Aunque es difícil conocer la verdad, no considero justo dar por sentado que el autor no hiciera absolutamente nada para ayudar a su amigo y salvador, como he leído en más de una ocasión, cuando según la propia familia del escritor existen cartas que prueban que sí hizo diversas gestiones para interceder en favor de Gálvez, aunque no tuvo éxito.

Pedro Luis de Gálvez fue fusilado en la cárcel de Porlier el 20 de abril de 1940, pero previamente dejó a Carrère una última nota en la que le pedía que se hiciera cargo de su hijo Pepe. No parece muy creible que una última voluntad tan personal como el cuidado de su hijo se solicite a quien se considera un traidor.

Carrère se hizo efectivamente cargo del hijo de Gálvez, al que acogió en su casa hasta que consiguió emigrar a Venezuela.

Como en otros autores aparecidos en este blog, que se significaron a favor de la dictadura, la obra de Carrére cayó en un largo olvido, siendo redescubierta en los últimos años del siglo XX, coincidiendo con un interés renovado por la bohemia y la literatura fantástica.

De la mano de la editorial Valdemar se han reeditado recientemente diversas obras de este escritor, todas de corte fantástico, que merecen ser leídas:

  • Los muertos huelen mal y otros relatos espiritistas
  • El reino de la calderilla
  • La calavera de Atahualpa
  • La Casa de la Cruz y otras historias góticas
  • La Torre de los Siete Jorobados

No quiero finalizar esta reseña sin hacer hincapié en que Emilio Carrere fue probablemente, por encima de todo, poeta. También en esta faceta mostró el escritor su interés por lo fantástico, y me gustaría reproducir, a modo de ejmplo, un fragmento de su poema “Las casas deshabitadas”:

¿Qué ruido tienen de noche

las casas deshabitadas?

Es que vuelven los difuntos

de sus antiguas estancias.

Las tristes casas vacías

yo sé que tienen un alma,

Y en los ruidos misteriosos

Oigo su voz sin palabras.

Ya tejen en las vidrieras

sus telares las arañas,

y hay un silencio de siglos

en las polvorientas cámaras.”

emile carrere dolar

Para el pobre y sufrido aficionado al bolsilibro que haya conseguido terminar el artículo, comentar que en la colección Escritores Célebres de editorial Dólar se publicó “La torre de los 7 jorobados”, en una maravillosa edición para el coleccionista, aunque para leer al autor yo recomiendo particularmente las reediciones de Valdemar.

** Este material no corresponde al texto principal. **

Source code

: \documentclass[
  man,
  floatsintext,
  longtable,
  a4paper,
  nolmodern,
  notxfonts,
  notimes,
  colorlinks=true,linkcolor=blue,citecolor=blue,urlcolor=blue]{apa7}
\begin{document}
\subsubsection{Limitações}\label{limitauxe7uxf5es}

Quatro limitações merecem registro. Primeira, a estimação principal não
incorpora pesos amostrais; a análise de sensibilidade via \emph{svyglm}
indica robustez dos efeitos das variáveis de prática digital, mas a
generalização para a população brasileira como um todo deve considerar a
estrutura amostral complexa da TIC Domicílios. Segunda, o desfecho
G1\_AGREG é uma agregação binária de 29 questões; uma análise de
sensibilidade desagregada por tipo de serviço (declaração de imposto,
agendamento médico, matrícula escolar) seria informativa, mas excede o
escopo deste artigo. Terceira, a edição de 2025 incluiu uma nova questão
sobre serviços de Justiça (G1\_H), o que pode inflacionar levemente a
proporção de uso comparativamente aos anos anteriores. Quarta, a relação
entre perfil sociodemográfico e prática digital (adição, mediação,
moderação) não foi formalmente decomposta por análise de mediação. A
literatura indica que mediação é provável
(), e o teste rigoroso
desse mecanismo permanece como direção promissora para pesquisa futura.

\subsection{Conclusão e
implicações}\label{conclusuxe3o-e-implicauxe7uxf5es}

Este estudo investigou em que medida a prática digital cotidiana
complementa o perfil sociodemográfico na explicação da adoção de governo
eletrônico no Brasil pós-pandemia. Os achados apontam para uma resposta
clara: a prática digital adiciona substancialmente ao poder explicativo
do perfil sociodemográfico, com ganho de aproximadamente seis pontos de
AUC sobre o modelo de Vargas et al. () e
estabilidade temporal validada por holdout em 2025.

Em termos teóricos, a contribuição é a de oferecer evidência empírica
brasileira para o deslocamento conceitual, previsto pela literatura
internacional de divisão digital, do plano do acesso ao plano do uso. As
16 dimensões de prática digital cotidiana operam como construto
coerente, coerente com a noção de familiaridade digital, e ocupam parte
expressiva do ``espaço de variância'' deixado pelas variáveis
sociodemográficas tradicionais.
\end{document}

Para el que tenga interés en conocer de verdad al escritor, recomiendo fervientemente visitar https://aculturalemiliocarrere.wordpress.com/, página web de una meritoria Asociación cultural a la que desde aquí quiero agradecer su encomiable labor en apoyo de los jóvenes escritores y en recuperar la memoria del gran Emilio Carrére.

Desde aquí, mi modesto homenaje a un escritor que sin duda merece mucha más atención, y mi reconocimiento a sus familiares que conservan su memoria.